→ GOAL OF THE EXERCISE: Extract only the lines running from the top of the entries to the line that holds "Vanaf versie 15-08-2013, ondersteuning". Include that line and omit the pictures.
━━━━━━━━━━
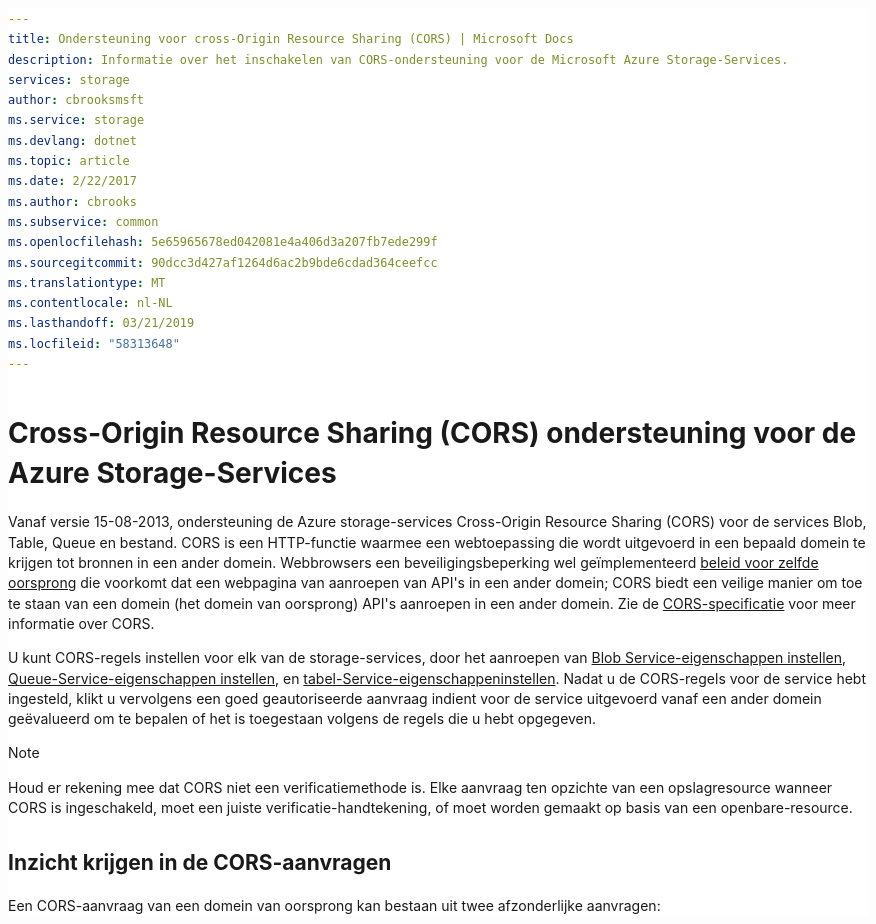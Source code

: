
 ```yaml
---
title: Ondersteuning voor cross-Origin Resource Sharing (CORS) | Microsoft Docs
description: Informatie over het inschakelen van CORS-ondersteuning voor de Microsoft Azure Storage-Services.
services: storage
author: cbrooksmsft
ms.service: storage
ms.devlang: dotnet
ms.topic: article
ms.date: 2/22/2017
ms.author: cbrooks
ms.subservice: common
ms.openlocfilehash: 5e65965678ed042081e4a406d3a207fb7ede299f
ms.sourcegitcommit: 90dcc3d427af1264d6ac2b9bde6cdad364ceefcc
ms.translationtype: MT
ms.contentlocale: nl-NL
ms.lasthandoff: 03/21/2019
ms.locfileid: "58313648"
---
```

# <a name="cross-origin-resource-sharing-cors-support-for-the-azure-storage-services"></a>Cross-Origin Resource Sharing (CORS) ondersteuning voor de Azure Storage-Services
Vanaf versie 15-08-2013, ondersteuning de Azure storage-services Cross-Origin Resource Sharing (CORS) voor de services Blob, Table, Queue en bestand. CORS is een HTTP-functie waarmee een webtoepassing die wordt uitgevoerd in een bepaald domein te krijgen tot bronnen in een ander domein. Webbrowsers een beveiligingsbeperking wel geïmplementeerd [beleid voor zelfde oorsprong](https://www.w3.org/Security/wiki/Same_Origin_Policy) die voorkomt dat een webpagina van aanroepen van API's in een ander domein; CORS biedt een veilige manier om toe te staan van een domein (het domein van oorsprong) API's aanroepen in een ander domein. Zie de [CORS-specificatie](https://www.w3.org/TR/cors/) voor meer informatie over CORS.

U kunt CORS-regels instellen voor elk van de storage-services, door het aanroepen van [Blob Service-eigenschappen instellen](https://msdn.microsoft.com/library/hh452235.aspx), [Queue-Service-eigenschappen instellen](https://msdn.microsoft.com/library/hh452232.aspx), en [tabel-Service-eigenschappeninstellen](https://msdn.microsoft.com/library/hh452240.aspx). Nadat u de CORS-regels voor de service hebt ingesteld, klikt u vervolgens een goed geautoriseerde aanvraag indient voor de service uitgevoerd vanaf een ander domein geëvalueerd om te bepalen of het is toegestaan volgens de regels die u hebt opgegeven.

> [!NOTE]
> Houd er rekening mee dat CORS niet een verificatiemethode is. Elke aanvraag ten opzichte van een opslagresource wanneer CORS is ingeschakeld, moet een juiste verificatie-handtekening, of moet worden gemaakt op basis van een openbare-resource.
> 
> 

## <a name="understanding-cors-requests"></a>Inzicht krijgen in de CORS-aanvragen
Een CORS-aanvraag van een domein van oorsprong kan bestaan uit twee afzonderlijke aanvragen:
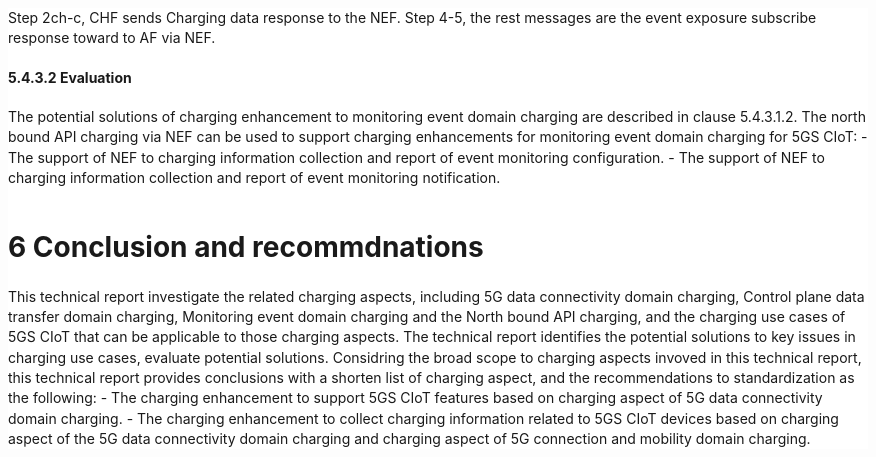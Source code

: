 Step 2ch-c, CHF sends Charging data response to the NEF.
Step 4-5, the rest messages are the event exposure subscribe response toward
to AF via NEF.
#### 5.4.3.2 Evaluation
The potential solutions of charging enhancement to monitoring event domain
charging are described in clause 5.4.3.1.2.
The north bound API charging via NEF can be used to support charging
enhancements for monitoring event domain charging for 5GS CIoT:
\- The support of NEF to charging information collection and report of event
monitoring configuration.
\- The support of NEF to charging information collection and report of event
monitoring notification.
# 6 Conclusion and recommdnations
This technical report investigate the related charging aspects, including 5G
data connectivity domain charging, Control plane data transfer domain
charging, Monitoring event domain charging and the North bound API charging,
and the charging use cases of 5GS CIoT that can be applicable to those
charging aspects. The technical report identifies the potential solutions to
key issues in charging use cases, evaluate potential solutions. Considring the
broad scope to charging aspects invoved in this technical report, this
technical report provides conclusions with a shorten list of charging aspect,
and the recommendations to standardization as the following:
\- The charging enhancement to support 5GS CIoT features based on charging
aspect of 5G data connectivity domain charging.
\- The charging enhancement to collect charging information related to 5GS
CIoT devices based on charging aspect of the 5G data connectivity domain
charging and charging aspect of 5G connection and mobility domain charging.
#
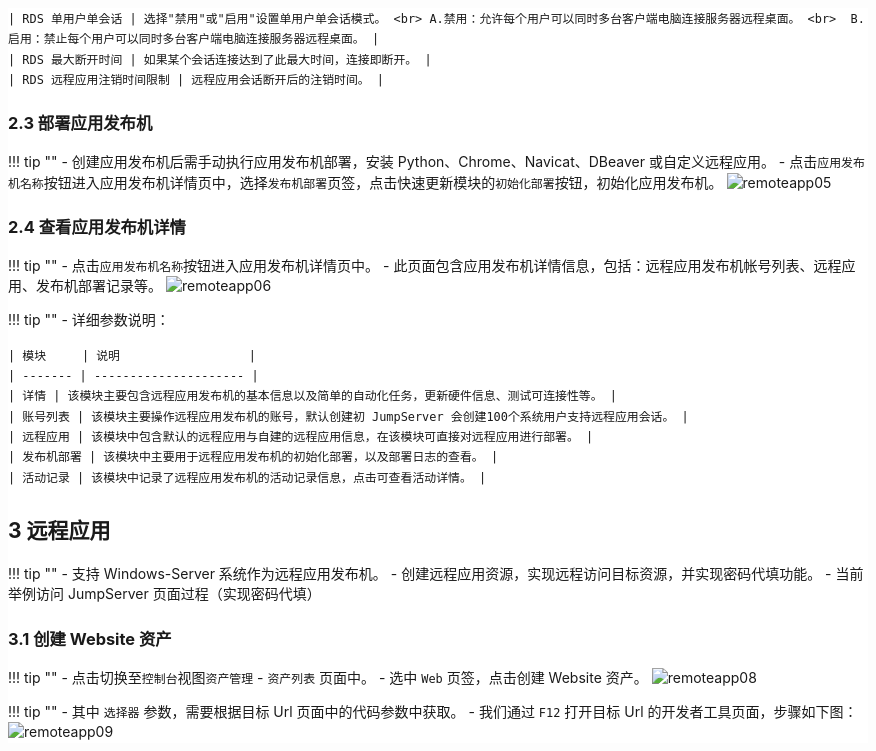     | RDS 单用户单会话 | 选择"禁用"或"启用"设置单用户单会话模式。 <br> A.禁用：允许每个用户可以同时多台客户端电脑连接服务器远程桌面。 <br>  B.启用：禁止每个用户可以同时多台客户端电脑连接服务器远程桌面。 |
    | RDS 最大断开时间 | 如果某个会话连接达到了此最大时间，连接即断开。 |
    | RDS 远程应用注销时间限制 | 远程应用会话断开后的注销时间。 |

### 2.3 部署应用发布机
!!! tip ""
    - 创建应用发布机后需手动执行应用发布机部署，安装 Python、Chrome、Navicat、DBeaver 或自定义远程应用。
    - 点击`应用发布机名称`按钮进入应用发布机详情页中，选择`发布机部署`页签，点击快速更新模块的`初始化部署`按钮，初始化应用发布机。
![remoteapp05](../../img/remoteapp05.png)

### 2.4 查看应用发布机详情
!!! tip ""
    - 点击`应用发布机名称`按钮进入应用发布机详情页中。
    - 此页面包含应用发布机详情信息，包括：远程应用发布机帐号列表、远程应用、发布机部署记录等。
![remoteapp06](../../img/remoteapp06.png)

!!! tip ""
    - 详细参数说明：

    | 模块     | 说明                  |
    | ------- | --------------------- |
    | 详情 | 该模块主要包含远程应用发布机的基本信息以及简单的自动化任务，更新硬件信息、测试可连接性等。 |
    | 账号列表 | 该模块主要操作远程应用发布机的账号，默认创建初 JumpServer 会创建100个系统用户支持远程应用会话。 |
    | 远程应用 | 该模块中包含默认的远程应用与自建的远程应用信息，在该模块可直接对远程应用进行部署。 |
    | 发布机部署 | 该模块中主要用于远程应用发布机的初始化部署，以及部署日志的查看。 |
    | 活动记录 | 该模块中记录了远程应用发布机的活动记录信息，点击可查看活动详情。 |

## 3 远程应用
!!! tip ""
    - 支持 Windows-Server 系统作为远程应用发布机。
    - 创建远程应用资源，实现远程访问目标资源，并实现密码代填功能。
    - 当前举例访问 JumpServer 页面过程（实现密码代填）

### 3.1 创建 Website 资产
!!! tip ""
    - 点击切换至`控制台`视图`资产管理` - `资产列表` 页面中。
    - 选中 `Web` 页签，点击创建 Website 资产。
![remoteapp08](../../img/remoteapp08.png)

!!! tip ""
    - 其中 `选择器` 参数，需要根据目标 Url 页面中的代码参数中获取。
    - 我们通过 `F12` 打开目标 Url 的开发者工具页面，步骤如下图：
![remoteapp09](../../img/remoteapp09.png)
━━━━━━━━━━
→ ANSWER SECTION:
Source code

:
 ```yaml
---
title: Ondersteuning voor cross-Origin Resource Sharing (CORS) | Microsoft Docs
description: Informatie over het inschakelen van CORS-ondersteuning voor de Microsoft Azure Storage-Services.
services: storage
author: cbrooksmsft
ms.service: storage
ms.devlang: dotnet
ms.topic: article
ms.date: 2/22/2017
ms.author: cbrooks
ms.subservice: common
ms.openlocfilehash: 5e65965678ed042081e4a406d3a207fb7ede299f
ms.sourcegitcommit: 90dcc3d427af1264d6ac2b9bde6cdad364ceefcc
ms.translationtype: MT
ms.contentlocale: nl-NL
ms.lasthandoff: 03/21/2019
ms.locfileid: "58313648"
---
```

# <a name="cross-origin-resource-sharing-cors-support-for-the-azure-storage-services"></a>Cross-Origin Resource Sharing (CORS) ondersteuning voor de Azure Storage-Services
Vanaf versie 15-08-2013, ondersteuning de Azure storage-services Cross-Origin Resource Sharing (CORS) voor de services Blob, Table, Queue en bestand. CORS is een HTTP-functie waarmee een webtoepassing die wordt uitgevoerd in een bepaald domein te krijgen tot bronnen in een ander domein. Webbrowsers een beveiligingsbeperking wel geïmplementeerd [beleid voor zelfde oorsprong](https://www.w3.org/Security/wiki/Same_Origin_Policy) die voorkomt dat een webpagina van aanroepen van API's in een ander domein; CORS biedt een veilige manier om toe te staan van een domein (het domein van oorsprong) API's aanroepen in een ander domein. Zie de [CORS-specificatie](https://www.w3.org/TR/cors/) voor meer informatie over CORS.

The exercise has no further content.